Cytokines are a group of proteins that are secreted by cells in the immune system. They act as chemical messengers to regulate other immune cells. Cytokines are released from one immune cell to affect the actions of another cell in the immune system by binding to receptors on its surface. Cytokines include interferons, interleukins, lymphokines and tumour necrosis factors. Cells which release cytokines include macrophages, lymphocytes (both B and T lymphocytes) and other immune cells. Cytokines exert their effects in tissues locally or circulate in the blood and lymph. The difference between cytokines and hormones is that cytokines are produced in much smaller quantities than hormones with much lower concentrations. Also, hormones are made by special kinds of cells in the endocrine glands.
Cytokines exert their functions by allowing immune cells to communicate; they can activate or inhibit immune cells, control their development or direct immune cell movement.
In systemic viral infections, cytokines can induce an inflammatory response which is beneficial until their production becomes uncontrolled.
This is the condition which happens in viral infections where a huge amount of cytokines are produced. It can make the patients far more sick with multi-organ failure, which is frequently fatal. Simply put, a cytokine storm or surge is an uncontrollable flood of cytokines which tends to worsen respiratory function and produce multi-organ failure. Cardinal features of a cytokine storm include unremitting fever, cytopenia, massive increase in ferritin, high ESR and Adult Respiratory Distress Syndrome (ARDS).
In COVID-19 this cytokine storm is associated with increased levels of interleukins IL2-2, IL-7 and other cytokines. A mortality predictor in a cytokine storm is the level of ferritin where the mean in severely affected patients is 1297 ng/mL. Thrombocytopenia is also a marker of a fatal outcome.
Cytokine storms can be more severe in young patients who have more efficient immune systems and responses than older patients. Usually it occurs a few days after the onset of the illness and was the major killer with the Asian Influenza in 1959.

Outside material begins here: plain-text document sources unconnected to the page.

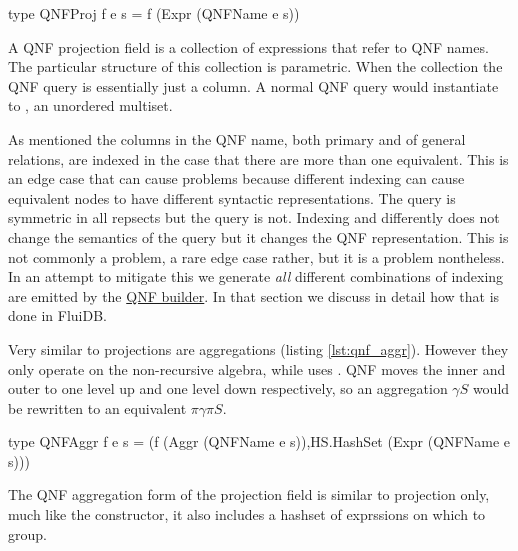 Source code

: \begin{code}
  \begin{haskellcode}
    type QNFProj f e s = f (Expr (QNFName e s))
  \end{haskellcode}
  \caption{\label{lst:qnf_proj}A QNF projection field is a collection of
    expressions that refer to QNF names. The particular structure of
    this collection is parametric. When the collection 
    the QNF query is essentially just a column. A normal QNF query
    would instantiate  to , an unordered
    multiset.}
\end{code}

As mentioned the columns in the QNF name, both primary and of general
relations, are indexed in the case that there are more than one
equivalent. This is an edge case that can cause problems because
different indexing can cause equivalent nodes to have different
syntactic representations. The query  is symmetric in all repsects but the query
 is
not. Indexing  and  differently does not change the
semantics of the query but it changes the QNF representation. This is
not commonly a problem, a rare edge case rather, but it is a problem
nontheless. In an attempt to mitigate this we generate \emph{all}
different combinations of indexing are emitted by the
\hyperref[sec:org3f1036f]{QNF builder}. In that section we discuss in
detail how that is done in FluiDB.

Very similar to projections are aggregations (listing
\ref{lst:qnf_aggr}). However they only operate on the non-recursive
 algebra, while  uses . QNF moves the inner and outer  to one level up and
one level down respectively, so an aggregation \(\gamma S\) would be
rewritten to an equivalent \(\pi \gamma \pi S\).

\begin{code}
  \begin{haskellcode}
    type QNFAggr f e s =
    (f (Aggr (QNFName e s)),HS.HashSet (Expr (QNFName e s)))
  \end{haskellcode}
  \label{lst:qnf_aggr}
  \caption{The QNF aggregation form of the projection field is similar
    to projection only, much like the  constructor, it
    also includes a hashset of exprssions on which to group.}
\end{code}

Treatment is supportive including management of the ARDS. According to the Lancet paper: “As during previous pandemics (Severe Acute Respiratory Syndrome and Middle East Respiratory Syndrome), corticosteroids are not routinely recommended and might exacerbate COVID-19-associated lung injury. However, in hyperinflammation, immunosuppression is likely to be beneficial. Re-analysis of data from a phase 3 randomised controlled trial of IL-1 blockade (anakinra) in sepsis, showed significant survival benefit in patients with hyperinflammation, without increased adverse events. A multicentre, randomised controlled trial of tocilizumab (IL-6 receptor blockade, licensed for cytokine release syndrome), has been approved in patients with COVID-19 pneumonia and elevated IL-6 in China (ChiCTR2000029765). Janus kinase (JAK) inhibition could affect both inflammation and cellular viral entry in COVID—19.”
Other suggested therapies are tacrolimus and mycophenolate, both of which are immunosuppressants inhibiting IL-2 and other cytokines, which are used in patients with solid organ transplants. However, there are no double blind randomised clinical trials that assessed their benefit in this indication.